De quelle infinie dignité ils ont fait preuve ! Quelle infinie tristesse.
La vie moderne, c’est celle des paysans si bien décrite par Raymond Depardon dans son documentaire du même nom il y a seize ans. Le photographe et réalisateur nous montrait alors une vie paysanne invisible, rude et pourtant si humaine dont nous sommes les héritiers. Accompagnée par la musique de l’ariégeois Gabriel Fauré, La vie moderne portait avec une douceur humble les difficultés et les espoirs de la paysannerie.
Que pèse la vie d’une famille paysanne à l’heure de l’Union européenne, des accords de libre-échange ?
Cette même paysannerie crie actuellement sa douleur et son désespoir. Elle ne trouve plus sa place dans ce monde taillé pour les startups et la gouvernance mondiale. Que pèse la modeste vie d’une famille paysanne à l’heure de l’Union européenne, des accords de libre-échange et des flux mondiaux continus ? Rien.
L’accident dont a été victime cette famille paysanne d’Ariège, les Sonac, résume à lui seul le monde dans lequel nous sommes plongés.
Depuis la chute du mur de Berlin, la mondialisation des échanges et les grandes institutions internationales ont dissous progressivement les Etats-nations comme lieux de solidarités au sein d’une communauté de destin. Cette dissolution progressive a été rendue possible par le soutien d’une bourgeoisie de masse occidentale qui a validé par son vote le déploiement de l’Union européenne et l’arrivée au pouvoir de forces politiques favorables à la mondialisation et au néolibéralisme. En France, cette bourgeoisie de masse a voté depuis 2007 pour Sarkozy, Royal, Hollande et Macron...

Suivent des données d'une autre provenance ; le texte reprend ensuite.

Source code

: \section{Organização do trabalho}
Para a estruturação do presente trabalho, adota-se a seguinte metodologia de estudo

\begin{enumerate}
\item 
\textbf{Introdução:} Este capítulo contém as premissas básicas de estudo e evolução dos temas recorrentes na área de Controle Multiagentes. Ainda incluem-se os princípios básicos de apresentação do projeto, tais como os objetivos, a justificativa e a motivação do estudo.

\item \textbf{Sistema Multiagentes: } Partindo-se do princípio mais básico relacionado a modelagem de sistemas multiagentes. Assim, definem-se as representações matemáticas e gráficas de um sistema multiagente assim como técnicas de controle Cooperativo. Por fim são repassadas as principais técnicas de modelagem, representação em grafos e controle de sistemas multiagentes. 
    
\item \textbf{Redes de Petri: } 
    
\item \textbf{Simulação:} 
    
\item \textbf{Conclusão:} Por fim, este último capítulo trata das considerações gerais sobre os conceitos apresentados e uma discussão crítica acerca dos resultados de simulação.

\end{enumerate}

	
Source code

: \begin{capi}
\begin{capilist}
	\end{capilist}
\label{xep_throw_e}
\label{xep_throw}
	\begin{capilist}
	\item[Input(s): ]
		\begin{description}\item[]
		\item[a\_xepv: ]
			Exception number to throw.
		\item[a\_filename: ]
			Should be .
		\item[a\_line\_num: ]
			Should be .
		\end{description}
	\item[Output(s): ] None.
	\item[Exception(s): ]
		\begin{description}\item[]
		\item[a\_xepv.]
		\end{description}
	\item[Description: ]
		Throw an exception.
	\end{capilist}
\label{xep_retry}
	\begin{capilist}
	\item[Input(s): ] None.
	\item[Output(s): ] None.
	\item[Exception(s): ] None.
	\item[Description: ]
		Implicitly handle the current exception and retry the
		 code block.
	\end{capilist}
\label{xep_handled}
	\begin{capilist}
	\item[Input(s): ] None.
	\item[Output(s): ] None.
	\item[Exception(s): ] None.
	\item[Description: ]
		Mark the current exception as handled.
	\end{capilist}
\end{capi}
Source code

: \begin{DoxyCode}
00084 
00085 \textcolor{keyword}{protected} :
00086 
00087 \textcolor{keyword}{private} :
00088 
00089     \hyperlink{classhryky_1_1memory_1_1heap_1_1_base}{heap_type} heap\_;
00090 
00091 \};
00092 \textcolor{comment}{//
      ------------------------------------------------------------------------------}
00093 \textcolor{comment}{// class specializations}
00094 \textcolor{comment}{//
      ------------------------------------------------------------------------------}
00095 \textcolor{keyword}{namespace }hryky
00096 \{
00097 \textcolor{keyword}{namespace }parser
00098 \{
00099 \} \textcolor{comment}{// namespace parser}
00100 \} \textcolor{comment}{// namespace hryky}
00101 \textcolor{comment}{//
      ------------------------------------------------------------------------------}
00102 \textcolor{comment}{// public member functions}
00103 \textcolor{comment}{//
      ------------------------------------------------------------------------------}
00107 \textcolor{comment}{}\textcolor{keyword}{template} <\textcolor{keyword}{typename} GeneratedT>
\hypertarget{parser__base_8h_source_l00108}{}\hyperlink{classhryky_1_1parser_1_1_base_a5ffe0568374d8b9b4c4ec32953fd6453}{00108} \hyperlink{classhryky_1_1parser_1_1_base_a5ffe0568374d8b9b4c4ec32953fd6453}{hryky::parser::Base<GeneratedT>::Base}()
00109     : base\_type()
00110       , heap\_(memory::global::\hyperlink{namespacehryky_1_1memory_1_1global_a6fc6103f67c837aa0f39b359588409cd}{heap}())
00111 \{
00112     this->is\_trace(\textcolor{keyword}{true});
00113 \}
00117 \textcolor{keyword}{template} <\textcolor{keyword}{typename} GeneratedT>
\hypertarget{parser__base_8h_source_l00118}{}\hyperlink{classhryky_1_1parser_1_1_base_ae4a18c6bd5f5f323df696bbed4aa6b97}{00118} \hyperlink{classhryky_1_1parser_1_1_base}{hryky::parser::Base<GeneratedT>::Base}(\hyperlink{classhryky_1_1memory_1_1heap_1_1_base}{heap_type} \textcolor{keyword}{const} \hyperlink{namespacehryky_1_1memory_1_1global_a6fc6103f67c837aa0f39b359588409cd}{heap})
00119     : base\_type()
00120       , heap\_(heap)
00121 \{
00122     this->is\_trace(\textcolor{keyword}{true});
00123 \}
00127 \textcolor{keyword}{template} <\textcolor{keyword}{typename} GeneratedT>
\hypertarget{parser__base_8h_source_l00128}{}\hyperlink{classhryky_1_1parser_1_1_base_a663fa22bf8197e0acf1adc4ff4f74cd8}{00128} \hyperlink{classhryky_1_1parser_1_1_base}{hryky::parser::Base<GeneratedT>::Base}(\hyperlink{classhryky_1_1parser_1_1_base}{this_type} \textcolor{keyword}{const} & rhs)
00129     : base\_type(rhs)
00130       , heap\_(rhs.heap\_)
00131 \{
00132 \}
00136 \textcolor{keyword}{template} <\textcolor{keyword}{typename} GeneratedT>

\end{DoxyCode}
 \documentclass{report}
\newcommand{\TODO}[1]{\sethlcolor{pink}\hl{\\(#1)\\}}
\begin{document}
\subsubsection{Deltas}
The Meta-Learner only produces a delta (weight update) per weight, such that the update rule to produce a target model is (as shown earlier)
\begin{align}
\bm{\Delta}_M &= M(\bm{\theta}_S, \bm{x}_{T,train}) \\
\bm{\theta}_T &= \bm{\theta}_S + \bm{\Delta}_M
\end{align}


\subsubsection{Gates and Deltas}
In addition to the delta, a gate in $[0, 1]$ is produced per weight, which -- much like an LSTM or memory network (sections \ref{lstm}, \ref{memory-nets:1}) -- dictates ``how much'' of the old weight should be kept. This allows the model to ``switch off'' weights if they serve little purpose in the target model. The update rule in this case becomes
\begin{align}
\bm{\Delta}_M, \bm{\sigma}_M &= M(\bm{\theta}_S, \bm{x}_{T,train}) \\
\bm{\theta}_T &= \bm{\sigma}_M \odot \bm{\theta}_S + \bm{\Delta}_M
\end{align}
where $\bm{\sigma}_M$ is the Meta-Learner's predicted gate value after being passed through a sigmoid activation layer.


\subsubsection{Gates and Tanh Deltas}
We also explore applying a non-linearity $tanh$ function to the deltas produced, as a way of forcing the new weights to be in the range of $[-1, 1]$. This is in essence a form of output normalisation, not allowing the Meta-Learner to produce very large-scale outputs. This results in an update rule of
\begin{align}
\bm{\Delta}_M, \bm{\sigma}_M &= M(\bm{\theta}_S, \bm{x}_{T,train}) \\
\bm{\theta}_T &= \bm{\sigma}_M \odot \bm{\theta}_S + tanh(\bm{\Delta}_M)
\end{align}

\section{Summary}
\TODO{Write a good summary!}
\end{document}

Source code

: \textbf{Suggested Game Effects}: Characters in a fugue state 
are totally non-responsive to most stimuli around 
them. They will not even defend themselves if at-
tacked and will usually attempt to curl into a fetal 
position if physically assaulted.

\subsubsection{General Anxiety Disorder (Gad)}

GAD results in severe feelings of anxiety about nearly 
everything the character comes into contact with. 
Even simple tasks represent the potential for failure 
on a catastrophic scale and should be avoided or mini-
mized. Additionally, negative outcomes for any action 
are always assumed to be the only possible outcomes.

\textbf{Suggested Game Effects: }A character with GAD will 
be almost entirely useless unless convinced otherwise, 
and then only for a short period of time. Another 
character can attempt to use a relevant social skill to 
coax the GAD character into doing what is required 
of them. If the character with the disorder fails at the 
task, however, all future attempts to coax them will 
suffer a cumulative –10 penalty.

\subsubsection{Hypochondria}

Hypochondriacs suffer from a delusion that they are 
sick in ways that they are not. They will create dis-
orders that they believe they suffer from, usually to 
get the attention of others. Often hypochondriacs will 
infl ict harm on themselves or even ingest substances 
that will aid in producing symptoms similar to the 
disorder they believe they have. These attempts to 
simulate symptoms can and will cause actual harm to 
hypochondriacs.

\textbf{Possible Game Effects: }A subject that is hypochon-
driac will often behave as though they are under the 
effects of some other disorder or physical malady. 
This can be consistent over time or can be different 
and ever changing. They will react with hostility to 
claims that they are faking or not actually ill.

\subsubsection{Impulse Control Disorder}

Néolibéralisme lippmannien
La seconde mondialisation des échanges (la première date de la fin du XIXe siècle), s’opère dans le cadre d’un néolibéralisme théorisé dès les années 1920 et officialisé lors du colloque Walter Lippmann de l’été 1938, à Paris. Ce néolibéralisme lippmannien insiste sur l’inexorable réalité d’une mondialisation capitaliste dont il faut maîtriser le développement par une gouvernance internationale pilotée par des élites et des experts, très au fait de la complexité de ce nouveau monde. La démocratie, les sphères de communautés et de solidarités s’éloignent des peuples, les destins sont broyés dans un tout global. Les flux de personnes et des biens deviennent des variables d’ajustement à l’échelle européenne ou mondiale...
Dans ces conditions, la paysannerie locale est percutée de plein fouet par la concurrence déloyale du bout du monde ou par l’emploi d’une main-d’œuvre immigrée peu coûteuse. Bien plus tragiquement encore, une voiture conduit par des demandeurs d’asile sous OQTF ôte la vie de plusieurs membres d’une famille paysanne venue défendre son droit de vivre dignement du fruit de son travail. Cet accident est hélas la conséquence, ô combien symbolique et douloureuse, de la réalité du programme néolibéral mondial dans lequel les élites et les experts, soutenus par la bourgeoisie de masse occidentale, souhaitent nous entraîner.
La mort d’Alexandra Sonac et de sa fille ne doit pas tomber dans l’oubli.
Pascal Tripier-Constantin est professeur d'éducation physique et sportive, nutritionniste et diplômé de l'IEP d'Aix-en-Provence.